Pages

Sunday, August 7, 2022

How to: Resolve DRBD split-brain recovery manually

How to: Resolve DRBD split-brain recovery manually

After split brain has been detected, one node will always have the resource in a StandAlone connection state. The other might either also be in the StandAlone state (if both nodes detected the split brain simultaneously), or in WFConnection (if the peer tore down the connection before the other node had a chance to detect split brain).
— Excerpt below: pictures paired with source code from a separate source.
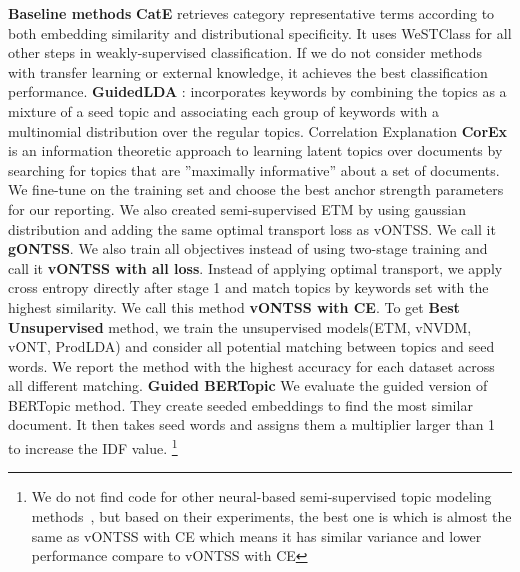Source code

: \documentclass[11pt]{article}
\begin{document}
\textbf{Baseline methods}
\textbf{CatE} \cite{Meng2020DiscriminativeTM}  retrieves category representative terms according to both embedding similarity and distributional specificity. It uses WeSTClass\cite{Meng_2018} for all other steps in weakly-supervised classification. If we do not consider methods with transfer learning or external knowledge, it achieves the best classification performance. \textbf{GuidedLDA} \cite{jagarlamudi-etal-2012-incorporating}: incorporates keywords by combining the topics as a mixture of a seed topic and associating each group of keywords with a multinomial distribution over the regular topics. Correlation Explanation \textbf{CorEx} \cite{gallagher2018anchored} is an information theoretic approach to learning latent topics over documents by searching for topics that are ”maximally informative” about a set of documents. We fine-tune on the training set and choose the best anchor strength parameters for our reporting. We also created semi-supervised ETM by using gaussian distribution and adding the same optimal transport loss as vONTSS. We call it \textbf{gONTSS}. We also train all objectives instead of using two-stage training and call it \textbf{vONTSS with all loss}. Instead of applying optimal transport, we apply cross entropy directly after stage 1 and match topics by keywords set with the highest similarity. We call this method \textbf{vONTSS with CE}. 
To get \textbf{Best Unsupervised} method, we train the unsupervised models(ETM, vNVDM, vONT, ProdLDA) and consider all potential matching between topics and seed words. We report the method with the highest accuracy for each dataset across all different matching. \textbf{Guided BERTopic} We evaluate the guided version of BERTopic \cite{https://doi.org/10.48550/arxiv.2203.05794} method. They create seeded embeddings to find the most similar document. It then takes seed words and assigns them a multiplier larger than 1 to increase the IDF value.  \footnote{We do not find code for other neural-based semi-supervised topic modeling methods~\cite{gemp2019weakly,wang2021neural,Harandizadeh_2022}, but based on their experiments, the best one is \cite{Harandizadeh_2022} which is almost the same as vONTSS with CE which means it has similar variance and lower performance compare to vONTSS with CE  }
\end{document}
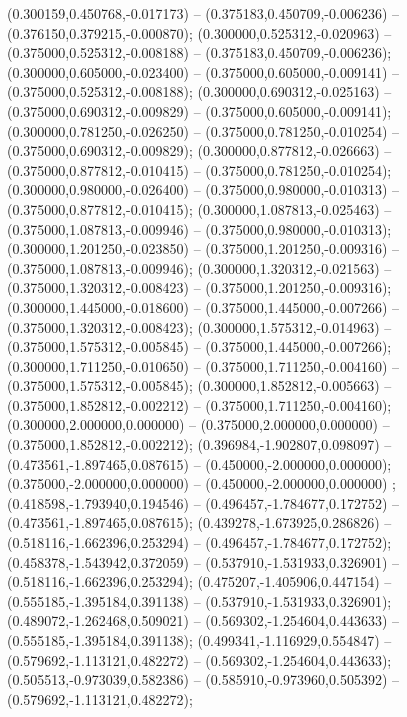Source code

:  (0.300159,0.450768,-0.017173) -- (0.375183,0.450709,-0.006236) -- (0.376150,0.379215,-0.000870);
 (0.300000,0.525312,-0.020963) -- (0.375000,0.525312,-0.008188) -- (0.375183,0.450709,-0.006236);
 (0.300000,0.605000,-0.023400) -- (0.375000,0.605000,-0.009141) -- (0.375000,0.525312,-0.008188);
 (0.300000,0.690312,-0.025163) -- (0.375000,0.690312,-0.009829) -- (0.375000,0.605000,-0.009141);
 (0.300000,0.781250,-0.026250) -- (0.375000,0.781250,-0.010254) -- (0.375000,0.690312,-0.009829);
 (0.300000,0.877812,-0.026663) -- (0.375000,0.877812,-0.010415) -- (0.375000,0.781250,-0.010254);
 (0.300000,0.980000,-0.026400) -- (0.375000,0.980000,-0.010313) -- (0.375000,0.877812,-0.010415);
 (0.300000,1.087813,-0.025463) -- (0.375000,1.087813,-0.009946) -- (0.375000,0.980000,-0.010313);
 (0.300000,1.201250,-0.023850) -- (0.375000,1.201250,-0.009316) -- (0.375000,1.087813,-0.009946);
 (0.300000,1.320312,-0.021563) -- (0.375000,1.320312,-0.008423) -- (0.375000,1.201250,-0.009316);
 (0.300000,1.445000,-0.018600) -- (0.375000,1.445000,-0.007266) -- (0.375000,1.320312,-0.008423);
 (0.300000,1.575312,-0.014963) -- (0.375000,1.575312,-0.005845) -- (0.375000,1.445000,-0.007266);
 (0.300000,1.711250,-0.010650) -- (0.375000,1.711250,-0.004160) -- (0.375000,1.575312,-0.005845);
 (0.300000,1.852812,-0.005663) -- (0.375000,1.852812,-0.002212) -- (0.375000,1.711250,-0.004160);
 (0.300000,2.000000,0.000000) -- (0.375000,2.000000,0.000000) -- (0.375000,1.852812,-0.002212);
 (0.396984,-1.902807,0.098097) -- (0.473561,-1.897465,0.087615) -- (0.450000,-2.000000,0.000000);
 (0.375000,-2.000000,0.000000) -- (0.450000,-2.000000,0.000000) ;
 (0.418598,-1.793940,0.194546) -- (0.496457,-1.784677,0.172752) -- (0.473561,-1.897465,0.087615);
 (0.439278,-1.673925,0.286826) -- (0.518116,-1.662396,0.253294) -- (0.496457,-1.784677,0.172752);
 (0.458378,-1.543942,0.372059) -- (0.537910,-1.531933,0.326901) -- (0.518116,-1.662396,0.253294);
 (0.475207,-1.405906,0.447154) -- (0.555185,-1.395184,0.391138) -- (0.537910,-1.531933,0.326901);
 (0.489072,-1.262468,0.509021) -- (0.569302,-1.254604,0.443633) -- (0.555185,-1.395184,0.391138);
 (0.499341,-1.116929,0.554847) -- (0.579692,-1.113121,0.482272) -- (0.569302,-1.254604,0.443633);
 (0.505513,-0.973039,0.582386) -- (0.585910,-0.973960,0.505392) -- (0.579692,-1.113121,0.482272);
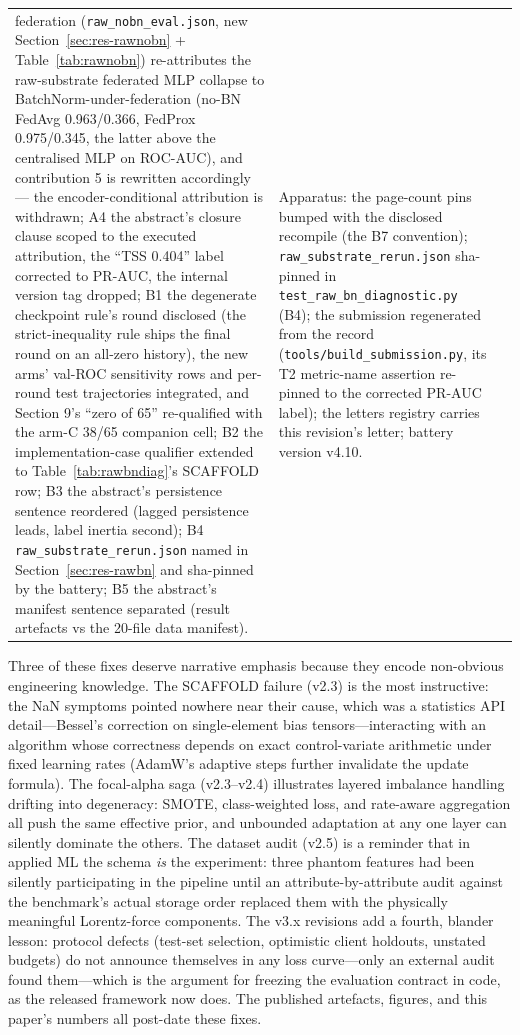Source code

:\begin{longtable}{@{}p{} >{\raggedright\arraybackslash}p{} >{\raggedright\arraybackslash}p{}@{}}
federation (\texttt{raw\_nobn\_eval.json}, new
Section~\ref{sec:res-rawnobn} + Table~\ref{tab:rawnobn}) re-attributes
the raw-substrate federated MLP collapse to
BatchNorm-under-federation (no-BN FedAvg 0.963/0.366, FedProx
0.975/0.345, the latter above the centralised MLP on ROC-AUC), and
contribution 5 is rewritten accordingly — the encoder-conditional
attribution is withdrawn; A4 the abstract's closure clause scoped to
the executed attribution, the ``TSS 0.404'' label corrected to
PR-AUC, the internal version tag dropped; B1 the degenerate
checkpoint rule's round disclosed (the strict-inequality rule ships
the final round on an all-zero history), the new arms'
val-ROC sensitivity rows and per-round test trajectories
integrated, and Section 9's ``zero of 65'' re-qualified with the
arm-C 38/65 companion cell; B2 the implementation-case qualifier
extended to Table~\ref{tab:rawbndiag}'s SCAFFOLD row; B3 the
abstract's persistence sentence reordered (lagged persistence leads,
label inertia second); B4 \texttt{raw\_substrate\_rerun.json} named
in Section~\ref{sec:res-rawbn} and sha-pinned by the battery; B5 the
abstract's manifest sentence separated (result artefacts vs the
20-file data manifest). & Apparatus: the page-count pins bumped with
the disclosed recompile (the B7 convention);
\texttt{raw\_substrate\_rerun.json} sha-pinned in
\texttt{test\_raw\_bn\_diagnostic.py} (B4); the submission
regenerated from the record (\texttt{tools/build\_submission.py},
its T2 metric-name assertion re-pinned to the corrected PR-AUC
label); the letters registry carries this revision's letter; battery
version v4.10. \\
\end{longtable}
\endgroup

Three of these fixes deserve narrative emphasis because they encode
non-obvious engineering knowledge. The SCAFFOLD failure (v2.3) is the
most instructive: the NaN symptoms pointed nowhere near their cause,
which was a statistics API detail---Bessel's correction on
single-element bias tensors---interacting with an algorithm whose
correctness depends on exact control-variate arithmetic under fixed
learning rates (AdamW's adaptive steps further invalidate the update
formula). The focal-alpha saga (v2.3--v2.4) illustrates layered
imbalance handling drifting into degeneracy: SMOTE, class-weighted
loss, and rate-aware aggregation all push the same effective prior,
and unbounded adaptation at any one layer can silently dominate the
others. The dataset audit (v2.5) is a reminder that in applied ML the
schema \emph{is} the experiment: three phantom features had been
silently participating in the pipeline until an attribute-by-attribute
audit against the benchmark's actual storage order replaced them with
the physically meaningful Lorentz-force components. The v3.x
revisions add a fourth, blander lesson: protocol defects
(test-set selection, optimistic client holdouts, unstated budgets)
do not announce themselves in any loss curve---only an external audit
found them---which is the argument for freezing the evaluation
contract in code, as the released framework now does. The published
artefacts, figures, and this paper's numbers all post-date these
fixes.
At this point, unless you configured DRBD to automatically recover from split brain, you must manually intervene by selecting one node whose modifications will be discarded (this node is referred to as the split brain victim). 
This intervention is made with the following commands:

Below is the implementation of above technote
On secondary site



Regulal Flow 
on secondary site
drbdadm secondary Ora_Exp
drbdadm disconnect Ora_Exp
drbdadm -- --discard-my-data connect Ora_Exp

on primary site
drbdadm connect Ora_Exp
drbdadm status



If above does not work
on secondary site
root@server-1b:~>% drbdadm secondary Ora_Exp
root@server-1b:~>% drbdadm disconnect Ora_Exp
root@server-1b:~>% drbdadm -- --discard-my-data connect Ora_Exp
root@server-1b:~>% drbdadm invalidate Ora_Exp


On primary site
root@server-1a:~>% drbdadm status

root@server-1a:~>% drbdadm connect Ora_Exp



See progress and log:
/sys/kernel/debug/drbd/resources/<resource_name>/connections/<server_name>/0/proc_drdb/

See progress
root@server-1a:~>% drbdadm status
Ora_Exp role:Primary
  disk:UpToDate
  server-1b role:Secondary
    peer-disk:UpToDate

Ora_Online role:Primary
  disk:UpToDate
  server-1b role:Secondary
    peer-disk:UpToDate

db1 role:Primary
  disk:UpToDate
  server-1b role:Secondary congested:yes ap-in-flight:96 rs-in-flight:14336
    replication:SyncSource peer-disk:Inconsistent done:81.03

db2 role:Primary
  disk:UpToDate
  server-1b role:Secondary congested:yes ap-in-flight:32 rs-in-flight:14336
    replication:SyncSource peer-disk:Inconsistent done:86.60


In this example, Ora_Exp and Ora_Online were already synced.
db1 and db2 are in process of sync.
The numbers 81.03 and 86.60 are percent of the synced disk.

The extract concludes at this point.